Problem statement:
Repeat only the stretch of lines below that runs from the line with "4. **Planes de" through the line with "Un plan de respuesta a incidentes es", unaltered.

Source texts of formatted documents:

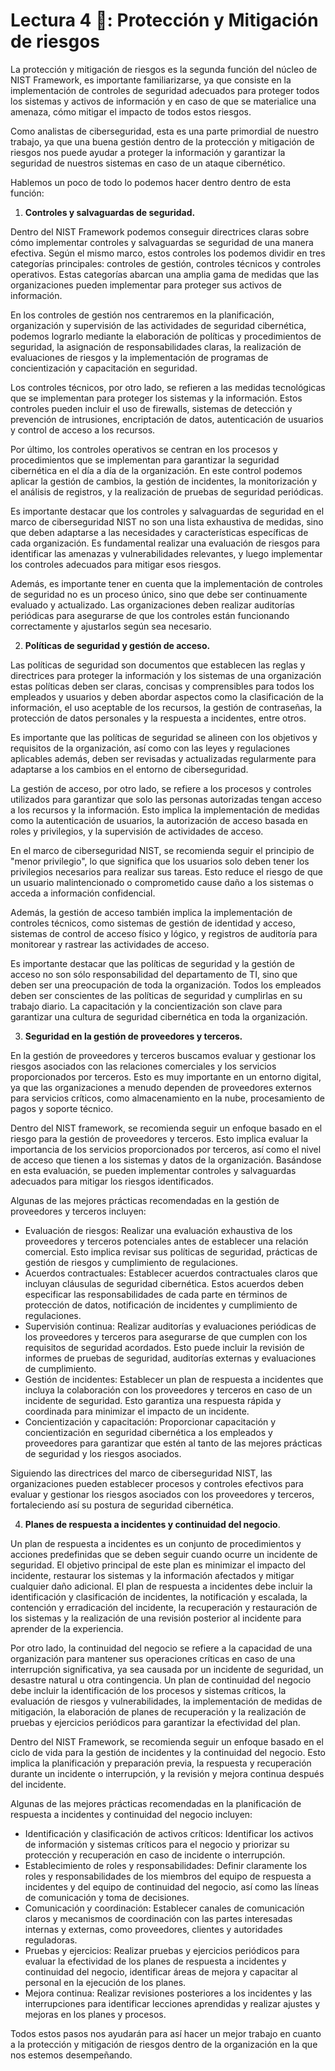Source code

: # Lectura 4 📕: Protección y Mitigación de riesgos
    
La protección y mitigación de riesgos es la segunda función del núcleo de NIST Framework, es importante familiarizarse, ya que consiste en la implementación de controles de seguridad adecuados para proteger todos los sistemas y activos de información y en caso de que se materialice una amenaza, cómo mitigar el impacto de todos estos riesgos.

Como analistas de ciberseguridad, esta es una parte primordial de nuestro trabajo, ya que una buena gestión dentro de la protección y mitigación de riesgos nos puede ayudar a proteger la información y garantizar la seguridad de nuestros sistemas en caso de un ataque cibernético.

Hablemos un poco de todo lo podemos hacer dentro dentro de esta función:

1. **Controles y salvaguardas de seguridad.**

Dentro del NIST Framework podemos conseguir directrices claras sobre cómo implementar controles y salvaguardas se seguridad de una manera efectiva. Según el mismo marco, estos controles los podemos dividir en tres categorías principales: controles de gestión, controles técnicos y controles operativos. Estas categorías abarcan una amplia gama de medidas que las organizaciones pueden implementar para proteger sus activos de información.

En los controles de gestión nos centraremos en la planificación, organización y supervisión de las actividades de seguridad cibernética, podemos lograrlo mediante la elaboración de políticas y procedimientos de seguridad, la asignación de responsabilidades claras, la realización de evaluaciones de riesgos y la implementación de programas de concientización y capacitación en seguridad.

Los controles técnicos, por otro lado, se refieren a las medidas tecnológicas que se implementan para proteger los sistemas y la información. Estos controles pueden incluir el uso de firewalls, sistemas de detección y prevención de intrusiones, encriptación de datos, autenticación de usuarios y control de acceso a los recursos.

Por último, los controles operativos se centran en los procesos y procedimientos que se implementan para garantizar la seguridad cibernética en el día a día de la organización. En este control podemos aplicar la gestión de cambios, la gestión de incidentes, la monitorización y el análisis de registros, y la realización de pruebas de seguridad periódicas.

Es importante destacar que los controles y salvaguardas de seguridad en el marco de ciberseguridad NIST no son una lista exhaustiva de medidas, sino que deben adaptarse a las necesidades y características específicas de cada organización. Es fundamental realizar una evaluación de riesgos para identificar las amenazas y vulnerabilidades relevantes, y luego implementar los controles adecuados para mitigar esos riesgos.

Además, es importante tener en cuenta que la implementación de controles de seguridad no es un proceso único, sino que debe ser continuamente evaluado y actualizado. Las organizaciones deben realizar auditorías periódicas para asegurarse de que los controles están funcionando correctamente y ajustarlos según sea necesario.

2. **Políticas de seguridad y gestión de acceso.**

Las políticas de seguridad son documentos que establecen las reglas y directrices para proteger la información y los sistemas de una organización estas políticas deben ser claras, concisas y comprensibles para todos los empleados y usuarios y deben abordar aspectos como la clasificación de la información, el uso aceptable de los recursos, la gestión de contraseñas, la protección de datos personales y la respuesta a incidentes, entre otros.

Es importante que las políticas de seguridad se alineen con los objetivos y requisitos de la organización, así como con las leyes y regulaciones aplicables además, deben ser revisadas y actualizadas regularmente para adaptarse a los cambios en el entorno de ciberseguridad.

La gestión de acceso, por otro lado, se refiere a los procesos y controles utilizados para garantizar que solo las personas autorizadas tengan acceso a los recursos y la información. Esto implica la implementación de medidas como la autenticación de usuarios, la autorización de acceso basada en roles y privilegios, y la supervisión de actividades de acceso.

En el marco de ciberseguridad NIST, se recomienda seguir el principio de "menor privilegio", lo que significa que los usuarios solo deben tener los privilegios necesarios para realizar sus tareas. Esto reduce el riesgo de que un usuario malintencionado o comprometido cause daño a los sistemas o acceda a información confidencial.

Además, la gestión de acceso también implica la implementación de controles técnicos, como sistemas de gestión de identidad y acceso, sistemas de control de acceso físico y lógico, y registros de auditoría para monitorear y rastrear las actividades de acceso.

Es importante destacar que las políticas de seguridad y la gestión de acceso no son sólo responsabilidad del departamento de TI, sino que deben ser una preocupación de toda la organización. Todos los empleados deben ser conscientes de las políticas de seguridad y cumplirlas en su trabajo diario. La capacitación y la concientización son clave para garantizar una cultura de seguridad cibernética en toda la organización.

3. **Seguridad en la gestión de proveedores y terceros.**

En la gestión de proveedores y terceros buscamos evaluar y gestionar los riesgos asociados con las relaciones comerciales y los servicios proporcionados por terceros. Esto es muy importante en un entorno digital, ya que las organizaciones a menudo dependen de proveedores externos para servicios críticos, como almacenamiento en la nube, procesamiento de pagos y soporte técnico.

Dentro del NIST framework, se recomienda seguir un enfoque basado en el riesgo para la gestión de proveedores y terceros. Esto implica evaluar la importancia de los servicios proporcionados por terceros, así como el nivel de acceso que tienen a los sistemas y datos de la organización. Basándose en esta evaluación, se pueden implementar controles y salvaguardas adecuados para mitigar los riesgos identificados.

Algunas de las mejores prácticas recomendadas en la gestión de proveedores y terceros incluyen:

- Evaluación de riesgos: Realizar una evaluación exhaustiva de los proveedores y terceros potenciales antes de establecer una relación comercial. Esto implica revisar sus políticas de seguridad, prácticas de gestión de riesgos y cumplimiento de regulaciones.
- Acuerdos contractuales: Establecer acuerdos contractuales claros que incluyan cláusulas de seguridad cibernética. Estos acuerdos deben especificar las responsabilidades de cada parte en términos de protección de datos, notificación de incidentes y cumplimiento de regulaciones.
- Supervisión continua: Realizar auditorías y evaluaciones periódicas de los proveedores y terceros para asegurarse de que cumplen con los requisitos de seguridad acordados. Esto puede incluir la revisión de informes de pruebas de seguridad, auditorías externas y evaluaciones de cumplimiento.
- Gestión de incidentes: Establecer un plan de respuesta a incidentes que incluya la colaboración con los proveedores y terceros en caso de un incidente de seguridad. Esto garantiza una respuesta rápida y coordinada para minimizar el impacto de un incidente.
- Concientización y capacitación: Proporcionar capacitación y concientización en seguridad cibernética a los empleados y proveedores para garantizar que estén al tanto de las mejores prácticas de seguridad y los riesgos asociados.

Siguiendo las directrices del marco de ciberseguridad NIST, las organizaciones pueden establecer procesos y controles efectivos para evaluar y gestionar los riesgos asociados con los proveedores y terceros, fortaleciendo así su postura de seguridad cibernética.

4. **Planes de respuesta a incidentes y continuidad del negocio**.

Un plan de respuesta a incidentes es un conjunto de procedimientos y acciones predefinidas que se deben seguir cuando ocurre un incidente de seguridad. El objetivo principal de este plan es minimizar el impacto del incidente, restaurar los sistemas y la información afectados y mitigar cualquier daño adicional. El plan de respuesta a incidentes debe incluir la identificación y clasificación de incidentes, la notificación y escalada, la contención y erradicación del incidente, la recuperación y restauración de los sistemas y la realización de una revisión posterior al incidente para aprender de la experiencia.

Por otro lado, la continuidad del negocio se refiere a la capacidad de una organización para mantener sus operaciones críticas en caso de una interrupción significativa, ya sea causada por un incidente de seguridad, un desastre natural u otra contingencia. Un plan de continuidad del negocio debe incluir la identificación de los procesos y sistemas críticos, la evaluación de riesgos y vulnerabilidades, la implementación de medidas de mitigación, la elaboración de planes de recuperación y la realización de pruebas y ejercicios periódicos para garantizar la efectividad del plan.

Dentro del NIST Framework, se recomienda seguir un enfoque basado en el ciclo de vida para la gestión de incidentes y la continuidad del negocio. Esto implica la planificación y preparación previa, la respuesta y recuperación durante un incidente o interrupción, y la revisión y mejora continua después del incidente.

Algunas de las mejores prácticas recomendadas en la planificación de respuesta a incidentes y continuidad del negocio incluyen:

- Identificación y clasificación de activos críticos: Identificar los activos de información y sistemas críticos para el negocio y priorizar su protección y recuperación en caso de incidente o interrupción.
- Establecimiento de roles y responsabilidades: Definir claramente los roles y responsabilidades de los miembros del equipo de respuesta a incidentes y del equipo de continuidad del negocio, así como las líneas de comunicación y toma de decisiones.
- Comunicación y coordinación: Establecer canales de comunicación claros y mecanismos de coordinación con las partes interesadas internas y externas, como proveedores, clientes y autoridades reguladoras.
- Pruebas y ejercicios: Realizar pruebas y ejercicios periódicos para evaluar la efectividad de los planes de respuesta a incidentes y continuidad del negocio, identificar áreas de mejora y capacitar al personal en la ejecución de los planes.
- Mejora continua: Realizar revisiones posteriores a los incidentes y las interrupciones para identificar lecciones aprendidas y realizar ajustes y mejoras en los planes y procesos.

Todos estos pasos nos ayudarán para así hacer un mejor trabajo en cuanto a la protección y mitigación de riesgos dentro de la organización en la que nos estemos desempeñando.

Response for this exercise:
4. **Planes de respuesta a incidentes y continuidad del negocio**.

Un plan de respuesta a incidentes es un conjunto de procedimientos y acciones predefinidas que se deben seguir cuando ocurre un incidente de seguridad. El objetivo principal de este plan es minimizar el impacto del incidente, restaurar los sistemas y la información afectados y mitigar cualquier daño adicional. El plan de respuesta a incidentes debe incluir la identificación y clasificación de incidentes, la notificación y escalada, la contención y erradicación del incidente, la recuperación y restauración de los sistemas y la realización de una revisión posterior al incidente para aprender de la experiencia.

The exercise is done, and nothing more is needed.